**Assigned task**
Report each line of the listing below that holds "produce".
[[ Stored data open ]]
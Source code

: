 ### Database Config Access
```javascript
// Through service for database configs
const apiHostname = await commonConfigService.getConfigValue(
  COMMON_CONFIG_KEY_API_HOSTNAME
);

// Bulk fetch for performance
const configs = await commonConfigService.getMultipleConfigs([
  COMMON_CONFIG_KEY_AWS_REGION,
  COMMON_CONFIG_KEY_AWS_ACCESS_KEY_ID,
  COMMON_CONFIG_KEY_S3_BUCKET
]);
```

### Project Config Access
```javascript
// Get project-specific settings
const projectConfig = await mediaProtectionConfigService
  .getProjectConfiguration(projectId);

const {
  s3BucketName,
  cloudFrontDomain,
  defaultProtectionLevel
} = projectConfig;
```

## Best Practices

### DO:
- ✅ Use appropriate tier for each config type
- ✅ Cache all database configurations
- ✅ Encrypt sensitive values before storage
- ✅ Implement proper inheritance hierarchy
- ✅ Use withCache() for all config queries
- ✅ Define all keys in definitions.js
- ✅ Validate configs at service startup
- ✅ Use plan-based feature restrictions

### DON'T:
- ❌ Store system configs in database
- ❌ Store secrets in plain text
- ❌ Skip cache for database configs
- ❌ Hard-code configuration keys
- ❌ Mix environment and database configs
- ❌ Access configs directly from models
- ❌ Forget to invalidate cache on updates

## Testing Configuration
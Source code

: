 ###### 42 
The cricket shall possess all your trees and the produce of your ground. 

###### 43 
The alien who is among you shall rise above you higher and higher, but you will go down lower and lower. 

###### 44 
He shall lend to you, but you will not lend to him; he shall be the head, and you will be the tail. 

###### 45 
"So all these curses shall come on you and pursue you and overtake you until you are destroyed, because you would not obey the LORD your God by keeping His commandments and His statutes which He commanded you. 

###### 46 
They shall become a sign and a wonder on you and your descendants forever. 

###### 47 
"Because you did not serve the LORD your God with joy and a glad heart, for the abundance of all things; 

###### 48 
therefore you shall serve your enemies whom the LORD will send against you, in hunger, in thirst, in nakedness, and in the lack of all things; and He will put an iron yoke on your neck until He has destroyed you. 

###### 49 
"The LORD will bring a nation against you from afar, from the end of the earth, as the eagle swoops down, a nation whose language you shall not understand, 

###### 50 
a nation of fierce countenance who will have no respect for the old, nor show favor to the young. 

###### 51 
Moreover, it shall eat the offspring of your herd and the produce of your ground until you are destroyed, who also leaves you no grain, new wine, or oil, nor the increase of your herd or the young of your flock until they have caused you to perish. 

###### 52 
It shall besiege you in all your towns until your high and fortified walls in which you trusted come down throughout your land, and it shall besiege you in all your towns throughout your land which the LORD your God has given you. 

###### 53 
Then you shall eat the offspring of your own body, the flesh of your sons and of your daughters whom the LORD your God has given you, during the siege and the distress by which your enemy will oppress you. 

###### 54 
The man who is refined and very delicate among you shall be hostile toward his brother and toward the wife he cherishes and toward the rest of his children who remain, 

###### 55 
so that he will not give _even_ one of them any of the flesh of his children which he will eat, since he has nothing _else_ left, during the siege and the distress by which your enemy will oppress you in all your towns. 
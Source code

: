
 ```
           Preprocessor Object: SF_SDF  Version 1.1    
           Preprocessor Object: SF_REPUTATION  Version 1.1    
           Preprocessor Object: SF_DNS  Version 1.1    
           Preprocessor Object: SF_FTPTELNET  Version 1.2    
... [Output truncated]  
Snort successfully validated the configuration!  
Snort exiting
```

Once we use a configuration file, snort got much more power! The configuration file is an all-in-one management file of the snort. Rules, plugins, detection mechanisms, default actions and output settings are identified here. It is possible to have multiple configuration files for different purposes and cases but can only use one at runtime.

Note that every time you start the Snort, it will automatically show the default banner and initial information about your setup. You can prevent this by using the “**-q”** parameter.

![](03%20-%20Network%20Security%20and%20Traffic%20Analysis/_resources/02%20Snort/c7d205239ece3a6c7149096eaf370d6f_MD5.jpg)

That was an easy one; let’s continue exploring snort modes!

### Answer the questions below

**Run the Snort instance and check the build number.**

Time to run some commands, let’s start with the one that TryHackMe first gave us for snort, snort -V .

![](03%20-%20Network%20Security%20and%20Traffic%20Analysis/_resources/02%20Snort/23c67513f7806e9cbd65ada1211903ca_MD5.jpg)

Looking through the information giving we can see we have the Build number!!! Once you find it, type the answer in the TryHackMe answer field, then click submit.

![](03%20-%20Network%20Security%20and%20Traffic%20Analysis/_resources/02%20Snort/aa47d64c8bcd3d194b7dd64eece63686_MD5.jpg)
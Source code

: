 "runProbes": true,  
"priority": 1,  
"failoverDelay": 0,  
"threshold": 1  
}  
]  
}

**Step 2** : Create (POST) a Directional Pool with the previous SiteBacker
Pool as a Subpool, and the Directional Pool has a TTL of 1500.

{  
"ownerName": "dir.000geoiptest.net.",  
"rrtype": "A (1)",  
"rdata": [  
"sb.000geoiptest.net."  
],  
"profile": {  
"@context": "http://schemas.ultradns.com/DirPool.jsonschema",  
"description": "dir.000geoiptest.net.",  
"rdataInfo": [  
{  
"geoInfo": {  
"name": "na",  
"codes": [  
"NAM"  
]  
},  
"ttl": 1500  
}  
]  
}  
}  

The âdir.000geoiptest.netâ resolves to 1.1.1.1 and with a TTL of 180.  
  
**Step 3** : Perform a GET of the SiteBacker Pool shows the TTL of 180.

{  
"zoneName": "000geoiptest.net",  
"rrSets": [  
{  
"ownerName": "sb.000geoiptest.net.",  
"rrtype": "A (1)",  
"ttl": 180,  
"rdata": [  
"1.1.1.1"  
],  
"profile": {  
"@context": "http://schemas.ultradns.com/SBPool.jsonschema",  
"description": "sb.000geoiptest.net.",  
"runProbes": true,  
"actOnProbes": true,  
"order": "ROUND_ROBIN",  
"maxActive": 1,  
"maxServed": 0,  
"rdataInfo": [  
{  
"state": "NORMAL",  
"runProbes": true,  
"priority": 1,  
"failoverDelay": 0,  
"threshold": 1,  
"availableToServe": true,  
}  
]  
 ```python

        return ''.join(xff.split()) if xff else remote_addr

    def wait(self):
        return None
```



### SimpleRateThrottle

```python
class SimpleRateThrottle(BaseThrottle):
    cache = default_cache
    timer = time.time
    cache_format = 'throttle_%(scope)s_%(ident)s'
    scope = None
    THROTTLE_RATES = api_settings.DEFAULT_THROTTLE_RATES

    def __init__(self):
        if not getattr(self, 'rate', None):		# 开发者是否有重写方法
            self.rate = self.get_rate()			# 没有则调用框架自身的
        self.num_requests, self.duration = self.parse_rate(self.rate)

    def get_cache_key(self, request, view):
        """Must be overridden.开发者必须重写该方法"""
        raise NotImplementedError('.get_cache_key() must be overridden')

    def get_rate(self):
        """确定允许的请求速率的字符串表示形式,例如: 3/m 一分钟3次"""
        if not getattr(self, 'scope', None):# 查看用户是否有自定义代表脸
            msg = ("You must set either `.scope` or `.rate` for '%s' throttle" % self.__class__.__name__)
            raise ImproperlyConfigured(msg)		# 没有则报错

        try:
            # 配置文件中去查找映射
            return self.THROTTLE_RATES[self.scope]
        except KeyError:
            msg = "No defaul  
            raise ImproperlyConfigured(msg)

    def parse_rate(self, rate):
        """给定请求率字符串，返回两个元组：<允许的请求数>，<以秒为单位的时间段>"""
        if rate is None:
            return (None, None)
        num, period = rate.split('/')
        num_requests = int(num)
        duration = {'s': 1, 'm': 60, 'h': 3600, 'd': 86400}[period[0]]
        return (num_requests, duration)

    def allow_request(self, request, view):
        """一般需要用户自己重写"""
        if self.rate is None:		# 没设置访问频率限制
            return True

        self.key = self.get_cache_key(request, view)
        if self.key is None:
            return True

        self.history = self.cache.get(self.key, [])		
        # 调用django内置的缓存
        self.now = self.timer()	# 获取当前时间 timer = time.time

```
[[ Stored data closed ]]
**Answer to this problem**
The cricket shall possess all your trees and the produce of your ground. 
Moreover, it shall eat the offspring of your herd and the produce of your ground until you are destroyed, who also leaves you no grain, new wine, or oil, nor the increase of your herd or the young of your flock until they have caused you to perish. 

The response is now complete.